Sunday, November 3, 2019

Marley, Denizen Of The Underbrush

This dog! Now that Marley is out of his pen, there are new reasons to worry about him. As I was coming down the hill to the mailboxes Friday, returning from my post office/gas/bank errands, I saw something trotting down the opposite hill, past our low water bridge.

It was Marley! Coming from the direction of the auto body shop about two miles from the Mansion. That crazy mutt. Of course he ran right over to T-Hoe. By the time I'd parked illegally on the side of the road, and opened the door to get out, he was under my feet.

"Marley! You shouldn't be out here! You'd better get home, boy! GIT! Get out of the way!"

I took out my phone, thinking I might get a picture of Farmer H's bus-waiting shed (for another time and place). As I turned to shut T-Hoe's door, holding the phone up so Marley wouldn't grab it, that stupid dog jumped up and SMACKED HIS HEAD ON IT!

"Marley! You idiot! Settle down!"

Marley showed no loss of enthusiasm. Here he is, hunkered down, waiting for a pat.

Not a flattering angle for Marley. That's not dirt on him. It's his apricot color that is unevenly distributed. A closer look would reveal the multitude of burrs clinging to his head and body. Juno gets them, but they generally fall off from her rolling around. This picture was after I'd put the mail in T-Hoe. Maybe Marley had worked off a little energy, after his two-mile excursion, and all that jumping.

I was leery of getting this pic, in case a car came along, and stupid Marley dashed out in front of it. Farmer H said that Marley was jumping around while he was unloading SilverRedo, and hit his head on the rear bumper. He really is an idiot. Marley, not Farmer H. I think he needs a little doggy helmet to protect his skull.

Marley ran all the way home alongside T-Hoe. Much to Juno's dismay. With the other dogs gone, she thought she had me all to herself. Until I let Marley out of the people-door of the garage. Of course he'd arrived back home just in time to dash under the garage door as it was coming down, making it raise again, due to the safety sensors. Juno was so disgusted, she slunk back to her house, no kibble.

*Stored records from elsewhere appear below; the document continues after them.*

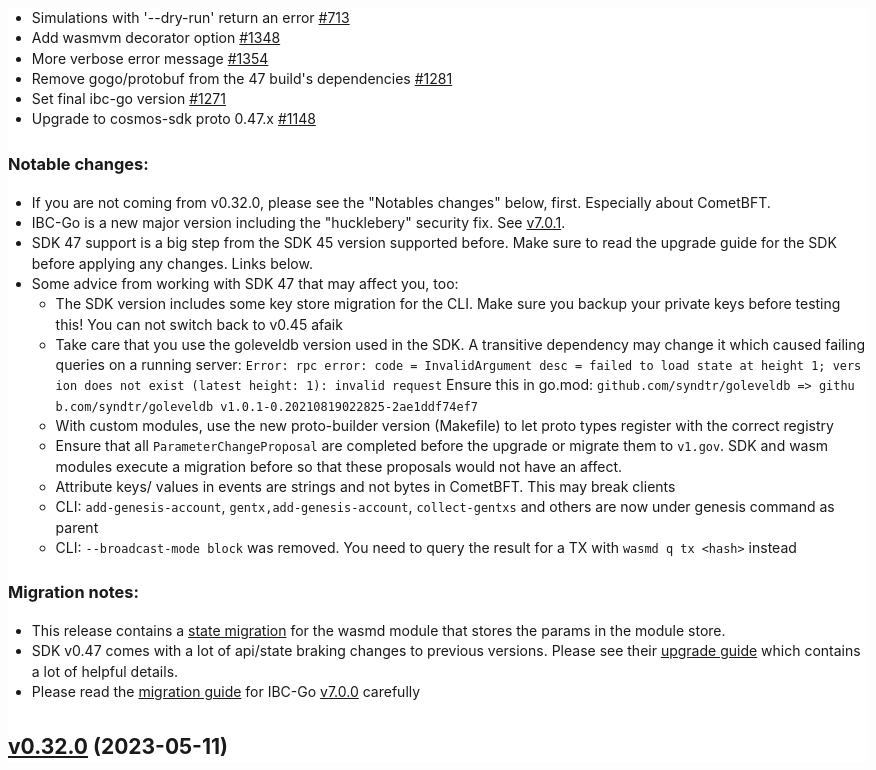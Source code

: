 - Simulations with '--dry-run' return an error [\#713](https://github.com/andromedaprotocol/wasmd/issues/713)
- Add wasmvm decorator option [\#1348](https://github.com/andromedaprotocol/wasmd/pull/1348)
- More verbose error message [\#1354](https://github.com/andromedaprotocol/wasmd/pull/1354)
- Remove gogo/protobuf from the 47 build's dependencies [\#1281](https://github.com/andromedaprotocol/wasmd/issues/1281)
- Set final ibc-go version [\#1271](https://github.com/andromedaprotocol/wasmd/issues/1271)
- Upgrade to cosmos-sdk proto 0.47.x [\#1148](https://github.com/andromedaprotocol/wasmd/issues/1148)

### Notable changes:
- If you are not coming from v0.32.0, please see the "Notables changes" below, first. Especially about CometBFT.
- IBC-Go is a new major version including the "hucklebery" security fix. See [v7.0.1](https://github.com/cosmos/ibc-go/releases/tag/v7.0.1).
- SDK 47 support is a big step from the SDK 45 version supported before. Make sure to read the upgrade guide for the SDK
  before applying any changes. Links below. 
- Some advice from working with SDK 47 that may affect you, too:    
  - The SDK version includes some key store migration for the CLI. Make sure you backup your private keys before 
    testing this! You can not switch back to v0.45 afaik
  - Take care that you use the goleveldb version used in the SDK. A transitive dependency may change it which caused 
    failing queries on a running server: `Error: rpc error: code = InvalidArgument desc = failed to load state at height 1; version does not exist (latest height: 1): invalid request`
    Ensure this in go.mod:
    `github.com/syndtr/goleveldb => github.com/syndtr/goleveldb v1.0.1-0.20210819022825-2ae1ddf74ef7`
  - With custom modules, use the new proto-builder version (Makefile) to let proto types register with the correct registry
  - Ensure that all `ParameterChangeProposal` are completed before the upgrade or migrate them to `v1.gov`. SDK and wasm 
    modules execute a migration before so that these proposals would not have an affect.
  - Attribute keys/ values in events are strings and not bytes in CometBFT. This may break clients
  - CLI: `add-genesis-account`, `gentx,add-genesis-account`, `collect-gentxs` and others are now under genesis command as parent
  - CLI: `--broadcast-mode block` was removed. You need to query the result for a TX with `wasmd q tx <hash>` instead

### Migration notes:
- This release contains a [state migration](./x/wasm/migrations/v2) for the wasmd module that stores 
  the params in the module store.
- SDK v0.47 comes with a lot of api/state braking changes to previous versions. Please see their [upgrade guide](https://github.com/cosmos/cosmos-sdk/blob/main/UPGRADING.md#v047x)
  which contains a lot of helpful details.
- Please read the [migration guide](https://github.com/cosmos/ibc-go/tree/v7.0.0/docs/migrations) for IBC-Go [v7.0.0](https://github.com/cosmos/ibc-go/releases/tag/v7.0.0) carefully


## [v0.32.0](https://github.com/andromedaprotocol/wasmd/tree/v0.32.0) (2023-05-11)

I made it up the steps with my purse and mini bubba cup and 44 oz Diet Coke, with Marley jumping at me and rebounding off the whole way. As I was setting my stuff on the kitchen counter, Marley dashed into the kitchen. It was like a performance. Marley in, Marley out.

"Marley! No!
Good dog...
NO NO!
Good dog...
NO!
Good dog...
NO!
Good dog..."

It seems that Marley KNOWS the rules. He just can't FOLLOW the rules.

4 comments:

Sioux Roslawski said...

Marley sounds like another male in your family...

Hillbilly Mom said...

Sioux,
I think, Madam, that perhaps you overestimate Farmer H's level of UNDERSTANDING. I think he needs those picture puzzle sentences to grasp the meaning. He's tied with Marley on FOLLOWING the rules.

Saturday, I specifically told him he could have chicken livers for supper, or the Country Mart deli fried chicken LEGS and WINGS. Or both. He was left upstairs on his own for feeding before the auction. I ascended from my lair to discover that Farmer H had eaten some chicken livers, two legs, and MY CHICKEN THIGH! Which was going to be Sunday night's supper. I'd planned on two nights for me out of that chicken, since Farmer H would be having his requested HOT DOGS and sauerkraut on Sunday. Don't even get me started on my missing piece of mini cheesecake...

River said...

I think Marley is just a bit over excited about being free and getting to know all of you better. He will settle down in time and at least learn to stay out of the kitchen and garage.

Hillbilly Mom said...

River,
I DID see Marley in the front yard yesterday, SITTING. And again this morning, laying down. So there's a few minutes that he wasn't running around like a cartoon Tasmanian Devil.